Playwrights Realm announced its upcoming free digital community programming. Events include a 5th anniversary reunion panel with original cast members from Sarah DeLappe’s The Wolves (September 14), a roundtable conversation on anti-racist producing led by Hope Chavez (September 23), and a discussion for aspiring playwrights on receiving script feedback, moderated by Corey Atkins and featuring some of my fave dramaturgs (September 30).
Roy Williams’ audio play History streams September 24 - 26. The project is part of the Sound Stage series by Pitlochry Festival Theatre and the Royal Lyceum. Told through a series of monologues and duologues, History depicts “a kaleidoscopic portrait of Black Britain over the last 40 years.”
in-person theatre
Pig Iron’s reprisal of Love Unpunished plays at Philly’s FringeArts through September 11th. The mostly worldless 2006 piece, staged on twenty feet of stairs, is “starkly unsentimental, hypnotic movement-theater work about the moments just before the collapse of the World Trade Center.”
Elevator Repair Service’s Baldwin and Buckley at Cambridge also plays at FringeArts through September 11th. The project is a verbatim staging of James Baldwin and William F. Buckley, Jr.’s 1965 debate of the proposition “The American Dream is at the Expense of The American Negro.”

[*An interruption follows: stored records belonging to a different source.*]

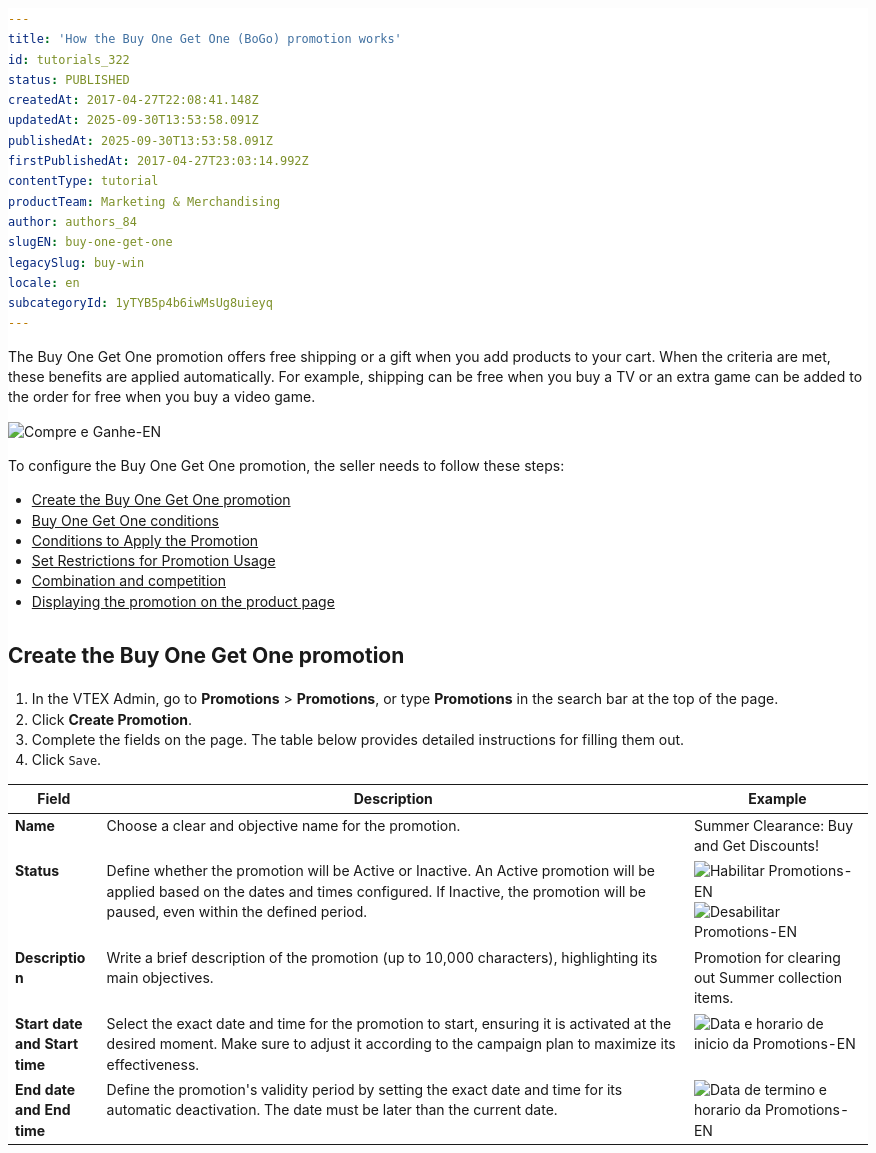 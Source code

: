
 ```yaml
---
title: 'How the Buy One Get One (BoGo) promotion works'
id: tutorials_322
status: PUBLISHED
createdAt: 2017-04-27T22:08:41.148Z
updatedAt: 2025-09-30T13:53:58.091Z
publishedAt: 2025-09-30T13:53:58.091Z
firstPublishedAt: 2017-04-27T23:03:14.992Z
contentType: tutorial
productTeam: Marketing & Merchandising
author: authors_84
slugEN: buy-one-get-one
legacySlug: buy-win
locale: en
subcategoryId: 1yTYB5p4b6iwMsUg8uieyq
---
```


The Buy One Get One promotion offers free shipping or a gift when you add products to your cart. When the criteria are met, these benefits are applied automatically. For example, shipping can be free when you buy a TV or an extra game can be added to the order for free when you buy a video game.

![Compre e Ganhe-EN](https://cdn.statically.io/gh/vtexdocs/help-center-content/refs/heads/main/docs/en/tutorials/promotions-and-taxes/promotions/buy-one-get-one_1.gif)

To configure the Buy One Get One promotion, the seller needs to follow these steps:

- [Create the Buy One Get One promotion](#Create-the-Buy-One-Get-One-promotion)
- [Buy One Get One conditions](#buy-one-get-one-conditions)
- [Conditions to Apply the Promotion](#conditions-to-apply-the-promotion)
- [Set Restrictions for Promotion Usage](#set-restrictions-for-promotion-usage)
- [Combination and competition](#combination-and-competition)
- [Displaying the promotion on the product page](#displaying-the-promotion-on-the-product-page)

## Create the Buy One Get One promotion

1. In the VTEX Admin, go to **Promotions** > **Promotions**, or type **Promotions** in the search bar at the top of the page.
2. Click **Create Promotion**.
3. Complete the fields on the page. The table below provides detailed instructions for filling them out.
4. Click `Save`.

| **Field**                     | **Description**                                                                                                                                                                                                  | **Example**                                                                                                                                                                                                                                                                                                   |
|-------------------------------|------------------------------------------------------------------------------------------------------------------------------------------------------------------------------------------------------------------|---------------------------------------------------------------------------------------------------------------------------------------------------------------------------------------------------------------------------------------------------------------------------------------------------------------|
| **Name**                      | Choose a clear and objective name for the promotion.                                                                                                                                                             | Summer Clearance: Buy and Get Discounts!                                                                                                                                                                                                                                                                      |
| **Status**                    | Define whether the promotion will be Active or Inactive. An Active promotion will be applied based on the dates and times configured. If Inactive, the promotion will be paused, even within the defined period. | ![Habilitar Promotions- EN](https://cdn.statically.io/gh/vtexdocs/help-center-content/refs/heads/main/docs/en/tutorials/promotions-and-taxes/promotions/buy-one-get-one_2.png) ![Desabilitar Promotions-EN](https://cdn.statically.io/gh/vtexdocs/help-center-content/refs/heads/main/docs/en/tutorials/promotions-and-taxes/promotions/buy-one-get-one_3.png) |
| **Description**               | Write a brief description of the promotion (up to 10,000 characters), highlighting its main objectives.                                                                                                             | Promotion for clearing out Summer collection items.                                                                                                                                                                                                                                                           |
| **Start date and Start time** | Select the exact date and time for the promotion to start, ensuring it is activated at the desired moment. Make sure to adjust it according to the campaign plan to maximize its effectiveness.                  | ![Data e horario de inicio da Promotions-EN](https://cdn.statically.io/gh/vtexdocs/help-center-content/refs/heads/main/docs/en/tutorials/promotions-and-taxes/promotions/buy-one-get-one_4.png)                                                                                                                       |
| **End date and End time**     | Define the promotion's validity period by setting the exact date and time for its automatic deactivation.  The date must be later than the current date.                                                                                                      | ![Data de termino e horario da Promotions-EN](https://cdn.statically.io/gh/vtexdocs/help-center-content/refs/heads/main/docs/en/tutorials/promotions-and-taxes/promotions/buy-one-get-one_5.png)                                                                                                                     |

José Cruz González’s American Mariachi starts performances September 18th at the Goodman. The 1970s-set comedy about two cousins forming an all-girl mariachi band is directed by Henry Godinez.
Mike Lew’s Teenage Dick runs September 20 - October 17 at Woolly Mammoth. Directed by Moritz von Stuelpnagel, the high school-set adaptation of Richard III is a co-pro with the Huntington and Pasadena Playhouse.
Patrick Gabridge’s Moonlight Abolitionists plays Mount Auburn Cemetery September 20-22. The outdoor reading, designed to performed under a full moon, is directed by Megan Sandberg-Zakian and produced by Plays in Place, a site-specific theatre company that partners with museums and historic spaces.
Rebecca Martinez’s Welcome Home, or Ten Tiny Snapshots of WP starts performances on September 24th. The intimate audio tour/installation invites “up to four audience members at a time to explore what makes them feel at home” in public and backstage areas of WP Theater’s space.
Inua Ellams’ Search Party — “a chaotic audience-led poetry show” — plays September 21 - 25 at the Donmar Warehouse. Prompted by audience suggestions, poet and playwright Ellams will search through his archive of work and perform a reactive and spontaneous selection.
2021-22 season updates
Victory Gardens announced its 2021-22 season. The line-up includes travis tate’s Queen of the Night (directed by Ken-Matt Martin), Erika Dickerson-Despenza’s cullud wattah (directed by Lili-Anne Brown), and the world premiere of Ali Viterbi’s In Every Generation (directed by Devon de Mayo). The company’s revamped Ignition New Play Program will present the yearlong reading series Ignite Chicago and the 20/50 Festival, featuring readings of new works from playwrights over 50 directed by emerging directors.
Punchdrunk will premiere The Burnt City, its largest immersive show to date, in March 2022. The project is a “future noir retelling of the fall of Troy” will be staged in three historical buildings in Woolwich Works, the company’s new permanent home in southeast London, and accommodate 600 theatregoers at a time.
that’s not a living wage
Here are this week’s featured underpaid job listings, paired with the living wage for a 40-hour work week for one adult with no children in that area. (You can read more about the methodology here.)
Education Assistant, People’s Light: $30,000
Living Wage for Chester County, PA: $44,098Guest Services Associate, 5th Ave Theatre: $35,000 - $42,500
Living Wage for Seattle, WA: $43,555
Saying this again for the institutions in the back: if your job postings include anti-racism commitments and land acknowledgements, right before a below-living wage salary, you’re doing this all wrong.